Foto: Sonja Neukirchen

Bei den Fragen der Schülerinnen und Schüler an die Europapolitikerin ging es dann um ganz konkrete Politikfelder. Auf die Frage, was Verheyen von den Klimaklebern halte, antwortete sie: „Ich halte das nicht für zielführend für das Ziel, das diese Leute haben. Wenn ich Ziele erreichen möchte, dann muss ich die Menschen mitnehmen“, findet sie. Auch die zunehmende rechtsextreme Ausrichtung einzelner EU-Mitgliedsstaaten kamen zur Sprache: „Es ist eine latente Gefahr, vor allem wenn sich solche Regierungen am Anfang sehr moderat geben“, so die EU-Politikerin. Der Rechtextremismus sei deshalb gefährlicher als der Linksextremismus, weil er schneller auf fruchtbaren Boden in der Bevölkerung falle. Und auch die sozialen Medien spielten bei der Verbreitung entsprechender Parolen eine große Rolle.

Ach weitere Fragen – zur Vermögenssteuer, zur Zukunft vom Verbrennungsmotor oder auch zur Cannabis-Legalisierung – machten schnell klar, dass sich die anwesenden Schüler bereits über die praktische Bedeutung der Europäischen Union für ihren eigenen Alltag bewusst geworden sind. Sie hatten offenbar verstanden, was Lehrer Stephan Ballatré eingangs nochmal betonte: Die Europäische Union sei nicht nur Symbolik, sondern habe ganz praktische Auswirkungen auf den Alltag der Menschen in ihren Mitgliedsstaaten. Gemeinsam mit Silvia Becher und Sigrid Albers hatte Ballatré mit den anwesenden Klassen die Unterrichtsreihe „Europäische Union“ gestaltet. Das Fazit von Verheyen: „Ihr seid super gut vorbereitet“, lobte sie die Schüler und nahm als Präsent das Bild eines künstlerisch sehr begabten Zitadellen Schülers aus der Q1 mit nach Hause, das die verschiedenen Facetten von Jülich in einer Art „Wimmelbild“ zeigte.

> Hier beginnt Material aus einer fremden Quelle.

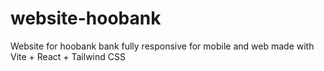 # website-hoobank
Website for hoobank bank fully responsive for mobile and web made with Vite + React + Tailwind CSS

2024 steht die nächste Europawahl ins Hause. Es wird die zehnte Direktwahl zum Europäischen Parlament. Sie findet voraussichtlich vom 6. bis 9. Juni 2024 in den Mitgliedsstaaten der Europäischen Union statt. Bei der Europawahl werden voraussichtlich 705 Abgeordnete gewählt.